When Grade Inflation Really Began


One of the stranger excuses for grade inflation is that it's always been present so it's nothing to get excited about. There's a quote from Harvard from 1894 that is tossed around as "proof" of the longstanding and persistent nature of grade inflation:

"Grades A and B are sometimes given too readily -- Grade A for work of not very high merit, and Grade B for work not far above mediocrity . . . One of the chief obstacles to raising the standards of the degree is the readiness with which insincere students gain passable grades by sham work."

The assumption is that Harvard in 1894 represents all of higher education in 1894 and decades thereafter. No data usually back up these attempts to dismiss grade inflation by making it seem common as dirt for over a century. The only person I know that has attempted to use data is Harry Lewis from Harvard, who meticulously examined Dean's Lists over time at that school. Here are the trends in the percentage of Harvard students who made the Dean's List (from Lewis' book, Excellence Without A Soul):


Looking at this chart probably makes you inclined to agree that significant grade inflation has been going on since at least the 1920s at Harvard. A greater percentage of students end up on the Dean's List every year.

But Dean's List percentages are not grades. They are a proxy for grades. Actual grades at Harvard show a different story:



You can see just why Harvard was concerned about high grades in 1894. A's and B's, according to 1890 data, were being handed out 47% of the time. The university wasn't particularly selective then in its admissions either.
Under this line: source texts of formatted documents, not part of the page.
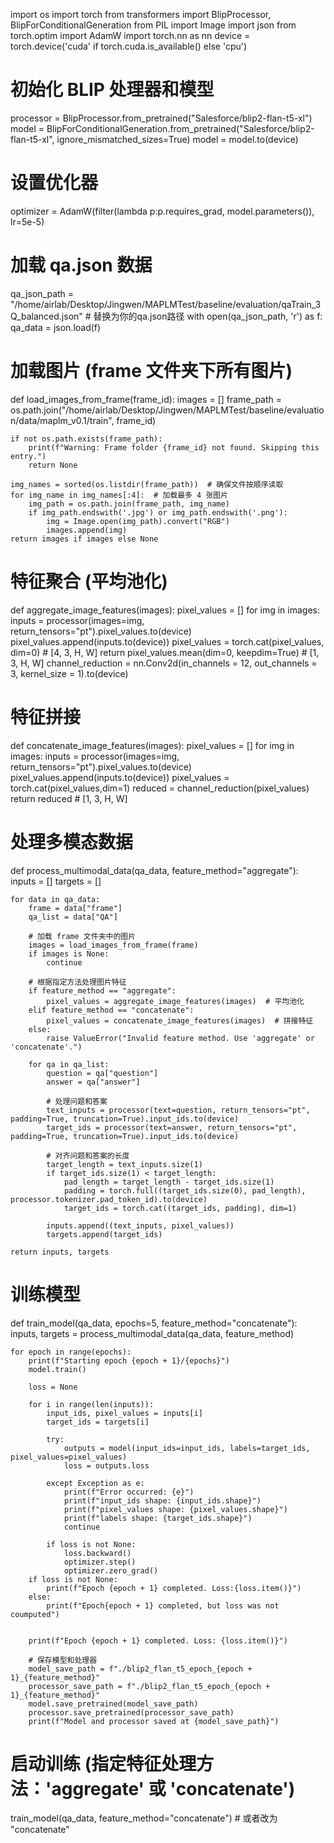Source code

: import os
import torch
from transformers import BlipProcessor, BlipForConditionalGeneration
from PIL import Image
import json
from torch.optim import AdamW
import torch.nn as nn
device = torch.device('cuda' if torch.cuda.is_available() else 'cpu')

# 初始化 BLIP 处理器和模型
processor = BlipProcessor.from_pretrained("Salesforce/blip2-flan-t5-xl")
model = BlipForConditionalGeneration.from_pretrained("Salesforce/blip2-flan-t5-xl", ignore_mismatched_sizes=True)
model = model.to(device)

# 设置优化器
optimizer = AdamW(filter(lambda p:p.requires_grad, model.parameters()), lr=5e-5)

# 加载 qa.json 数据
qa_json_path = "/home/airlab/Desktop/Jingwen/MAPLMTest/baseline/evaluation/qaTrain_3Q_balanced.json"  # 替换为你的qa.json路径
with open(qa_json_path, 'r') as f:
    qa_data = json.load(f)

# 加载图片 (frame 文件夹下所有图片)
def load_images_from_frame(frame_id):
    images = []
    frame_path = os.path.join("/home/airlab/Desktop/Jingwen/MAPLMTest/baseline/evaluation/data/maplm_v0.1/train", frame_id)

    if not os.path.exists(frame_path):
        print(f"Warning: Frame folder {frame_id} not found. Skipping this entry.")
        return None

    img_names = sorted(os.listdir(frame_path))  # 确保文件按顺序读取
    for img_name in img_names[:4]:  # 加载最多 4 张图片
        img_path = os.path.join(frame_path, img_name)
        if img_path.endswith('.jpg') or img_path.endswith('.png'):
            img = Image.open(img_path).convert("RGB")
            images.append(img)
    return images if images else None

# 特征聚合 (平均池化)
def aggregate_image_features(images):
    pixel_values = []
    for img in images:
        inputs = processor(images=img, return_tensors="pt").pixel_values.to(device)
        pixel_values.append(inputs.to(device))
    pixel_values = torch.cat(pixel_values, dim=0)  # [4, 3, H, W]
    return pixel_values.mean(dim=0, keepdim=True)  # [1, 3, H, W]
channel_reduction = nn.Conv2d(in_channels = 12, out_channels = 3, kernel_size = 1).to(device)
# 特征拼接
def concatenate_image_features(images):
    pixel_values = []
    for img in images:
        inputs = processor(images=img, return_tensors="pt").pixel_values.to(device)
        pixel_values.append(inputs.to(device))
    pixel_values = torch.cat(pixel_values,dim=1)
    reduced = channel_reduction(pixel_values)
    return reduced # [1, 3, H, W]

# 处理多模态数据
def process_multimodal_data(qa_data, feature_method="aggregate"):
    inputs = []
    targets = []

    for data in qa_data:
        frame = data["frame"]
        qa_list = data["QA"]

        # 加载 frame 文件夹中的图片
        images = load_images_from_frame(frame)
        if images is None:
            continue

        # 根据指定方法处理图片特征
        if feature_method == "aggregate":
            pixel_values = aggregate_image_features(images)  # 平均池化
        elif feature_method == "concatenate":
            pixel_values = concatenate_image_features(images)  # 拼接特征
        else:
            raise ValueError("Invalid feature method. Use 'aggregate' or 'concatenate'.")

        for qa in qa_list:
            question = qa["question"]
            answer = qa["answer"]

            # 处理问题和答案
            text_inputs = processor(text=question, return_tensors="pt", padding=True, truncation=True).input_ids.to(device)
            target_ids = processor(text=answer, return_tensors="pt", padding=True, truncation=True).input_ids.to(device)

            # 对齐问题和答案的长度
            target_length = text_inputs.size(1)
            if target_ids.size(1) < target_length:
                pad_length = target_length - target_ids.size(1)
                padding = torch.full((target_ids.size(0), pad_length), processor.tokenizer.pad_token_id).to(device)
                target_ids = torch.cat((target_ids, padding), dim=1)

            inputs.append((text_inputs, pixel_values))
            targets.append(target_ids)

    return inputs, targets

# 训练模型
def train_model(qa_data, epochs=5, feature_method="concatenate"):
    inputs, targets = process_multimodal_data(qa_data, feature_method)

    for epoch in range(epochs):
        print(f"Starting epoch {epoch + 1}/{epochs}")
        model.train()

        loss = None

        for i in range(len(inputs)):
            input_ids, pixel_values = inputs[i]
            target_ids = targets[i]

            try:
                outputs = model(input_ids=input_ids, labels=target_ids, pixel_values=pixel_values)
                loss = outputs.loss
           
            except Exception as e:
                print(f"Error occurred: {e}")
                print(f"input_ids shape: {input_ids.shape}")
                print(f"pixel_values shape: {pixel_values.shape}")
                print(f"labels shape: {target_ids.shape}")
                continue

            if loss is not None:
                loss.backward()
                optimizer.step()
                optimizer.zero_grad()
        if loss is not None:
            print(f"Epoch {epoch + 1} completed. Loss:{loss.item()}")
        else:
            print(f"Epoch{epoch + 1} completed, but loss was not coumputed")
           

        print(f"Epoch {epoch + 1} completed. Loss: {loss.item()}")

        # 保存模型和处理器
        model_save_path = f"./blip2_flan_t5_epoch_{epoch + 1}_{feature_method}"
        processor_save_path = f"./blip2_flan_t5_epoch_{epoch + 1}_{feature_method}"
        model.save_pretrained(model_save_path)
        processor.save_pretrained(processor_save_path)
        print(f"Model and processor saved at {model_save_path}")

# 启动训练 (指定特征处理方法：'aggregate' 或 'concatenate')
train_model(qa_data, feature_method="concatenate")  # 或者改为 "concatenate"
They accepted very run of the mill students and there is no way that those students were producing good to excellent work nearly half the time. Harvard was in fact, being too easy on its students back then and the ease wasn't just in grading as is documented in the recent and excellent sociology book The Chosen by Karabel.

But then in the 1900s, Harvard decided to get serious about education again. Grades dropped accordingly. It wasn't until the 1960's that A's became as common as they were in 1890.

Was there grade inflation from 1920 to 1960? Yes, but it was, like at other schools (as I and Chris Healy documented in our 2010 Teachers College Record paper), very modest. B gradually replaced C as the most common grade. A's were still uncommon. The change was to be expected. Student quality did get better at Harvard over that time. Students also didn't drop out as frequently, which meant they increasing took upper division classes; these classes traditionally have higher grades. Nationwide, part of the modest rise in grades at that time was due to a new requirement that a 2.0 GPA or greater be required for graduation.

But the changes in grades prior to 1960 at Harvard and elsewhere pale in comparison to the grade changes in the Vietnam era and beyond. A's rose dramatically in the 1960s. By the 1990s, A was the most common grade at Harvard. As Chris Healy and I show in a paper that should be published before the year is out, A became the most common grade not only at Harvard, but on average nationwide in the 1990s. By early in the 2000s, A was by far the most common grade at Harvard, easily eclipsing the once common B; this too happened, on average, nationwide. Excellence became ordinary.

Has grade inflation truly been with us for a century or so? At Harvard the answer is no. Not surprisingly, that's also true at the other schools for which we have extensive historical data. Grade inflation is really a Vietnam era and beyond problem. I note that Harry Lewis, after seeing the grade chart I show above, agrees with this assessment for Harvard.